---------- The input ----------

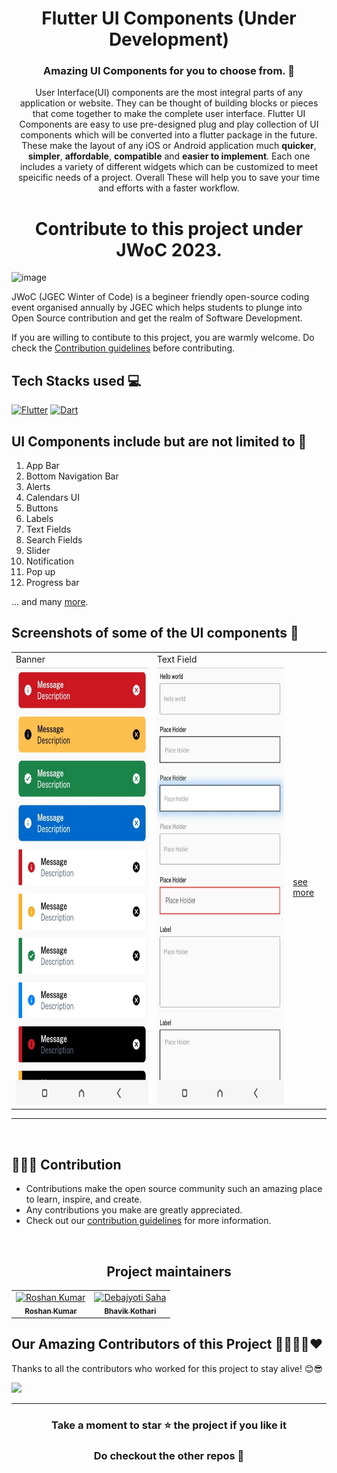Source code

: <h1 align=center> Flutter UI Components (Under Development) </h1>

<h3 align=center> Amazing UI Components for you to choose from. 📜 </h3>

<p align="center">
User Interface(UI) components are the most integral parts of any application or website. They can be thought of building blocks or pieces that come together to make the complete user interface. Flutter UI Components are  easy to use pre-designed plug and play collection of UI components which will be converted into a flutter package in the future. These make the layout of any iOS or Android application much <b>quicker</b>, <b>simpler</b>, <b>affordable</b>, <b>compatible</b> and <b>easier to implement</b>. Each one includes a variety of different widgets which can be customized to meet speicific needs of a project. Overall These will help you to save your time and efforts with a faster workflow.
</p>

<h1 align='center'>Contribute to this project under JWoC 2023.</h1>

![image](https://user-images.githubusercontent.com/93156825/218812396-11adb7dd-7d59-4d99-bd0b-651bcd00f22d.png)

JWoC (JGEC Winter of Code) is a begineer friendly open-source coding event organised annually by JGEC which helps students to plunge into Open Source contribution and get the realm of Software Development.

If you are willing to contibute to this project, you are warmly welcome.
Do check the [Contribution guidelines](https://github.com/Clueless-Community/flutter-ui-components/blob/master/CONTRIBUTION.md) before contributing.

## Tech Stacks used 💻

[![Flutter](https://img.shields.io/badge/Flutter-%2302569B.svg?style=for-the-badge&logo=Flutter&logoColor=white)](https://flutter.dev/)
[![Dart](https://img.shields.io/badge/dart-%230175C2.svg?style=for-the-badge&logo=dart&logoColor=white)](https://dart.dev/)





## UI Components include but are not limited to 📖
1. App Bar
2. Bottom Navigation Bar
3. Alerts
4. Calendars UI
5. Buttons 
6. Labels
7. Text Fields
8. Search Fields
9. Slider
10. Notification 
11. Pop up
12. Progress bar 

... and many [more](https://docs.flutter.dev/development/ui/widgets/material).

## Screenshots of some of the UI components :iphone:
<table>
<tr>
     <td>Banner</td>
     <td>Text Field</td>
  </tr>
  <tr>
    <td><img src="assets/Screenshots/banner.jpg" width=400 height=700></td>
    <td><img src="assets/Screenshots/text field.jpg" width=400 height=700></td>
    <td><a href="https://docs.flutter.dev/development/ui/widgets/material" width=400>see more</a></td>
  </tr>
  </table>

<hr>
<br>

 ## 👩🏽‍💻 Contribution

- Contributions make the open source community such an amazing place to learn, inspire, and create.
- Any contributions you make are greatly appreciated.
- Check out our [contribution guidelines](/CONTRIBUTION.md) for more information.

<br>

<h2 align='center'> Project maintainers </h2>
<table align='center'>
<tr>
    <td align="center">
        <a href="https://github.com/roshaen">
            <img src="https://avatars.githubusercontent.com/u/58213083?v=4" width="100;" alt="Roshan Kumar"/>
            <br />
            <sub><b>Roshan Kumar</b></sub>
        </a>
    </td>
      <td align="center">
        <a href="https://github.com/Bhavikk01">
            <img src="https://avatars.githubusercontent.com/u/91150440?v=4" width="100;" alt="Debajyoti Saha"/>
            <br />
            <sub><b>Bhavik Kothari</b></sub>
        </a>
    </td>
  </tr>
</table>


## Our Amazing Contributors of this Project 👨‍👨‍👦‍👦❤️
Thanks to all the contributors who worked for this project to stay alive! 😊😎

<a align="center" href="https://github.com/Clueless-Community/flutter-ui-components/graphs/contributors">
  <img src="https://contrib.rocks/image?repo=Clueless-Community/flutter-ui-components&&max=817" />  
</a>

<br>

--- 
<div align="center">
    <h3><b>Take a moment to star ⭐ the project if you like it</b></h3>
    <h3>Do checkout the other repos 💫</h3> 
</div>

----------

■ Work task
Find each line in the records above that contains "style", and copy it.

■ Output for this exercise
[![Flutter](https://img.shields.io/badge/Flutter-%2302569B.svg?style=for-the-badge&logo=Flutter&logoColor=white)](https://flutter.dev/)
[![Dart](https://img.shields.io/badge/dart-%230175C2.svg?style=for-the-badge&logo=dart&logoColor=white)](https://dart.dev/)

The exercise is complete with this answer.